MATERIAL FOR THIS TASK Block Start

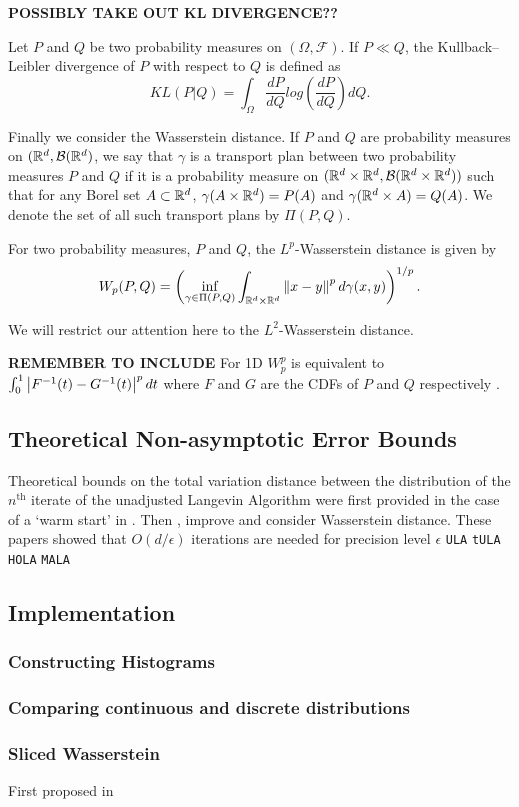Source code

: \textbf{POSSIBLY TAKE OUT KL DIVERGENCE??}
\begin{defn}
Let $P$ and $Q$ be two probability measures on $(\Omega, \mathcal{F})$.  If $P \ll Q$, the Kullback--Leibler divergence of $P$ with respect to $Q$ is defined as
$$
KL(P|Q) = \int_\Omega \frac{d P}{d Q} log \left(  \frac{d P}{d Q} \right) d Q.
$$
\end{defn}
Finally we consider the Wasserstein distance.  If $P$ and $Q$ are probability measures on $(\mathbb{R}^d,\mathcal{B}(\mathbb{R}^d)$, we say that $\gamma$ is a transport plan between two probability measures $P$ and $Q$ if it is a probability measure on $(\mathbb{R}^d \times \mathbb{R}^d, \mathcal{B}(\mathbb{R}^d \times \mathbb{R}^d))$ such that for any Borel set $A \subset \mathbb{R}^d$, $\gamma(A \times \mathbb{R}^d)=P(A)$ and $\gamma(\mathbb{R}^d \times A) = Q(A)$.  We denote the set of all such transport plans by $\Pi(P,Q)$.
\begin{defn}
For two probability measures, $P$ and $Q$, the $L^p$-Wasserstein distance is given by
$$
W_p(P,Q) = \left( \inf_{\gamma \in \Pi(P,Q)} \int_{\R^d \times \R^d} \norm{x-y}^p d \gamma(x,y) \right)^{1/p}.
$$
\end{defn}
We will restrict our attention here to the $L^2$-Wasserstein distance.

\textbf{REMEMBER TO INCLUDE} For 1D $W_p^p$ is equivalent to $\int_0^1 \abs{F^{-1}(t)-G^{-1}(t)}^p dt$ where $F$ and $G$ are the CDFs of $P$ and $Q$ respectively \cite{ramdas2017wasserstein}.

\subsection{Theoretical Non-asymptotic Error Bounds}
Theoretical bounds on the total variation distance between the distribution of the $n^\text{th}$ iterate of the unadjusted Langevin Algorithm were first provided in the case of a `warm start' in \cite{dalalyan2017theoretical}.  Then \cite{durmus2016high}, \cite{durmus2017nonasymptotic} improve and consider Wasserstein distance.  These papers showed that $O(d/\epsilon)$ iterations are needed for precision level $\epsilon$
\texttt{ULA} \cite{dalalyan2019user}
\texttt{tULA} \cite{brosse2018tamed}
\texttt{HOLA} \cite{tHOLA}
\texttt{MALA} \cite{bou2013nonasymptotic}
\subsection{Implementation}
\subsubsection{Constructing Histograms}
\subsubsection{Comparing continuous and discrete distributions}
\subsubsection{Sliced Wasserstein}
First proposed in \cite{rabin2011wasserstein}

MATERIAL FOR THIS TASK Block End
MATERIAL FOR THIS TASK Block Start

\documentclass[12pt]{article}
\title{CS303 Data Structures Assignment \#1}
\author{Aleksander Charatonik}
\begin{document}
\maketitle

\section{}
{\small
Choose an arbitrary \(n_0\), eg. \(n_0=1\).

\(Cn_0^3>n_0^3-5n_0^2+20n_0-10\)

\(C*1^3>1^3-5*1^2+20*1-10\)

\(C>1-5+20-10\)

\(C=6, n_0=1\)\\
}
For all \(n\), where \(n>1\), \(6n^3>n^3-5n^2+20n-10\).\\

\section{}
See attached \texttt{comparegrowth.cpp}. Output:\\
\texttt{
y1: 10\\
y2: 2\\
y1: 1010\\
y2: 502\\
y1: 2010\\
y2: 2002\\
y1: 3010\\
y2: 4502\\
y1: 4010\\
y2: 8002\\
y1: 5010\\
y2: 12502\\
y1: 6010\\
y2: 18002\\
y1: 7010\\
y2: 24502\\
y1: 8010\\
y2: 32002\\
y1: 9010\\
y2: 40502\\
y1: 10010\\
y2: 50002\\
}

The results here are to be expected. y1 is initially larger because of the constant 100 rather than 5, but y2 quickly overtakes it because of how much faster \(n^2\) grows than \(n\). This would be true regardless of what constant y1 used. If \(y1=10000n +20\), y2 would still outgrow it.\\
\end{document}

MATERIAL FOR THIS TASK Block End
MATERIAL FOR THIS TASK Block Start

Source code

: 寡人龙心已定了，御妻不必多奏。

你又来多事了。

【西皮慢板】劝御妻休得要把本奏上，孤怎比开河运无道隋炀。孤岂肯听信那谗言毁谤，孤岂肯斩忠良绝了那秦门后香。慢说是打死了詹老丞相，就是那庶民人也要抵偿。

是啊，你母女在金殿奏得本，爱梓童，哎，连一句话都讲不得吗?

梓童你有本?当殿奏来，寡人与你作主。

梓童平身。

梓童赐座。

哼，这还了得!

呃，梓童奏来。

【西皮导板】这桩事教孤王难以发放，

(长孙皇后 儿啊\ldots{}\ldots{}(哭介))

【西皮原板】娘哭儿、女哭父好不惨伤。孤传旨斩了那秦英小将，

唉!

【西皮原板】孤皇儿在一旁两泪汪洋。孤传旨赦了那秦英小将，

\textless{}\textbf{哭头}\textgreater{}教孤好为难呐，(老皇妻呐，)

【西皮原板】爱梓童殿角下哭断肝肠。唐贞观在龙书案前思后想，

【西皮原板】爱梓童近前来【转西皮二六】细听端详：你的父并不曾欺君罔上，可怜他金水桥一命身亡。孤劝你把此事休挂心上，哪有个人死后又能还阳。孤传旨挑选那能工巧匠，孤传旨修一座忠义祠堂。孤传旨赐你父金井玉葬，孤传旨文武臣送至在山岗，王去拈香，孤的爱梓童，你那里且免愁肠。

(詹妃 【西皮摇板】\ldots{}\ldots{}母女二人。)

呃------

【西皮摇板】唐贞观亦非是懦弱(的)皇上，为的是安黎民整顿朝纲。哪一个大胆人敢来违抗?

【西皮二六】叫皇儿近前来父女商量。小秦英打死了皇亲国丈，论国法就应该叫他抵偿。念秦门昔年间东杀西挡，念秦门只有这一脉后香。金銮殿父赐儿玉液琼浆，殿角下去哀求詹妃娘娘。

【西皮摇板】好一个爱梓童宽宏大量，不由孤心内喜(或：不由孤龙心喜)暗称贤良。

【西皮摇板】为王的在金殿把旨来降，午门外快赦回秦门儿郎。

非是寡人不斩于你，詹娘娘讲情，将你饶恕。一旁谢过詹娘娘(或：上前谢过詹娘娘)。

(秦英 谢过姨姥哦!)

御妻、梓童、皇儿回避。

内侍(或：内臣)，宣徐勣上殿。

MATERIAL FOR THIS TASK Block End

### [BRIEF]
Copy every line above in which the string "Omega" shows up.

### [FINISHED EXERCISE]
Let $P$ and $Q$ be two probability measures on $(\Omega, \mathcal{F})$.  If $P \ll Q$, the Kullback--Leibler divergence of $P$ with respect to $Q$ is defined as
KL(P|Q) = \int_\Omega \frac{d P}{d Q} log \left(  \frac{d P}{d Q} \right) d Q.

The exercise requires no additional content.